======== Records

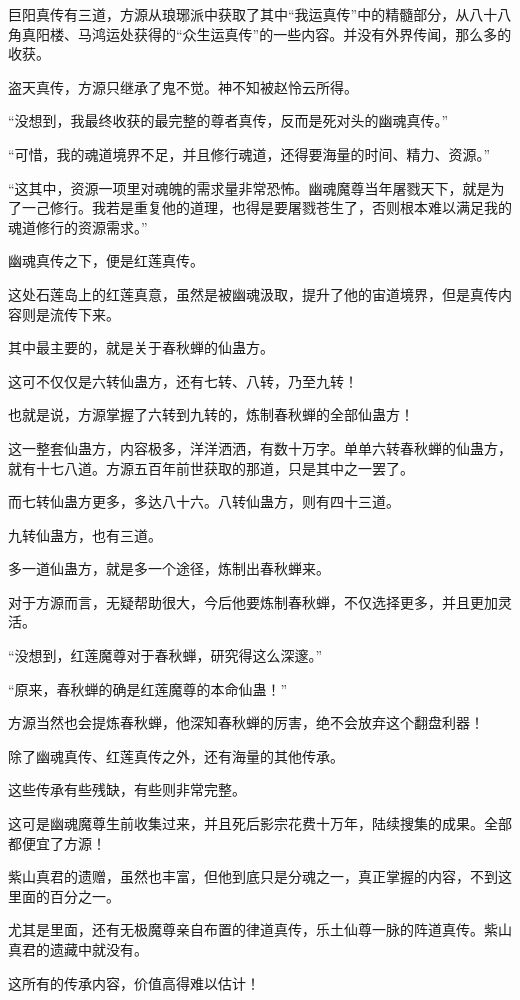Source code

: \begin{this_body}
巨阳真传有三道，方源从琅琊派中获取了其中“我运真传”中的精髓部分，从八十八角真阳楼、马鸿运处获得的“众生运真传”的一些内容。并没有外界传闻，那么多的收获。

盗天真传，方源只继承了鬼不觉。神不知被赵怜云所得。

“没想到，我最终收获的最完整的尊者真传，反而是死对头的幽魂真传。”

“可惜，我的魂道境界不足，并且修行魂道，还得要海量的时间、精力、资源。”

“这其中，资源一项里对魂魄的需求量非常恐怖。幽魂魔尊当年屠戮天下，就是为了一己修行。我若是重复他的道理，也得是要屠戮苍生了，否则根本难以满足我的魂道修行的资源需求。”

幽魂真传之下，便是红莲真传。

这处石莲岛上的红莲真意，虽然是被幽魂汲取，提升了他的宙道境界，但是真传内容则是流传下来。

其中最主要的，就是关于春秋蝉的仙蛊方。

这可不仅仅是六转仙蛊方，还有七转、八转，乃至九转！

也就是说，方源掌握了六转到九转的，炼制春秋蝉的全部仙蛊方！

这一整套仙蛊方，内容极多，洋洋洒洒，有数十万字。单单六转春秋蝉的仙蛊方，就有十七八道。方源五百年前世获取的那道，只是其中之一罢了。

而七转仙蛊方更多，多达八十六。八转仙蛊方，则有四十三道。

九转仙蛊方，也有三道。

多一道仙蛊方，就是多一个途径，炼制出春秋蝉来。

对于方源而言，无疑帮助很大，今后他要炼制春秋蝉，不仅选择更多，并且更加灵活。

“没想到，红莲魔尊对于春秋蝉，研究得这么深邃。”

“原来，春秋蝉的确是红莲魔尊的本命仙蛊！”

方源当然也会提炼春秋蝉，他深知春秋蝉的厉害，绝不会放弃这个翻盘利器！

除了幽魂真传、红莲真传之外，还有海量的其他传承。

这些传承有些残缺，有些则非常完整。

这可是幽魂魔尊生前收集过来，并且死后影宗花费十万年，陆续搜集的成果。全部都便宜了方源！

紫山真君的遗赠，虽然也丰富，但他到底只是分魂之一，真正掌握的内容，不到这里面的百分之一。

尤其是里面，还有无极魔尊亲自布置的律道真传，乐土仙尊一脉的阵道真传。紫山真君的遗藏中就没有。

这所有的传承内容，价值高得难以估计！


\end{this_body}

================

— What the task requires —
With the pictures removed, print the entries above exactly.

— Written answer —
Source code

: \begin{this_body}
巨阳真传有三道，方源从琅琊派中获取了其中“我运真传”中的精髓部分，从八十八角真阳楼、马鸿运处获得的“众生运真传”的一些内容。并没有外界传闻，那么多的收获。

盗天真传，方源只继承了鬼不觉。神不知被赵怜云所得。

“没想到，我最终收获的最完整的尊者真传，反而是死对头的幽魂真传。”

“可惜，我的魂道境界不足，并且修行魂道，还得要海量的时间、精力、资源。”

“这其中，资源一项里对魂魄的需求量非常恐怖。幽魂魔尊当年屠戮天下，就是为了一己修行。我若是重复他的道理，也得是要屠戮苍生了，否则根本难以满足我的魂道修行的资源需求。”

幽魂真传之下，便是红莲真传。

这处石莲岛上的红莲真意，虽然是被幽魂汲取，提升了他的宙道境界，但是真传内容则是流传下来。

其中最主要的，就是关于春秋蝉的仙蛊方。

这可不仅仅是六转仙蛊方，还有七转、八转，乃至九转！

也就是说，方源掌握了六转到九转的，炼制春秋蝉的全部仙蛊方！

这一整套仙蛊方，内容极多，洋洋洒洒，有数十万字。单单六转春秋蝉的仙蛊方，就有十七八道。方源五百年前世获取的那道，只是其中之一罢了。

而七转仙蛊方更多，多达八十六。八转仙蛊方，则有四十三道。

九转仙蛊方，也有三道。

多一道仙蛊方，就是多一个途径，炼制出春秋蝉来。

对于方源而言，无疑帮助很大，今后他要炼制春秋蝉，不仅选择更多，并且更加灵活。

“没想到，红莲魔尊对于春秋蝉，研究得这么深邃。”

“原来，春秋蝉的确是红莲魔尊的本命仙蛊！”

方源当然也会提炼春秋蝉，他深知春秋蝉的厉害，绝不会放弃这个翻盘利器！

除了幽魂真传、红莲真传之外，还有海量的其他传承。

这些传承有些残缺，有些则非常完整。

这可是幽魂魔尊生前收集过来，并且死后影宗花费十万年，陆续搜集的成果。全部都便宜了方源！

紫山真君的遗赠，虽然也丰富，但他到底只是分魂之一，真正掌握的内容，不到这里面的百分之一。

尤其是里面，还有无极魔尊亲自布置的律道真传，乐土仙尊一脉的阵道真传。紫山真君的遗藏中就没有。

这所有的传承内容，价值高得难以估计！


\end{this_body}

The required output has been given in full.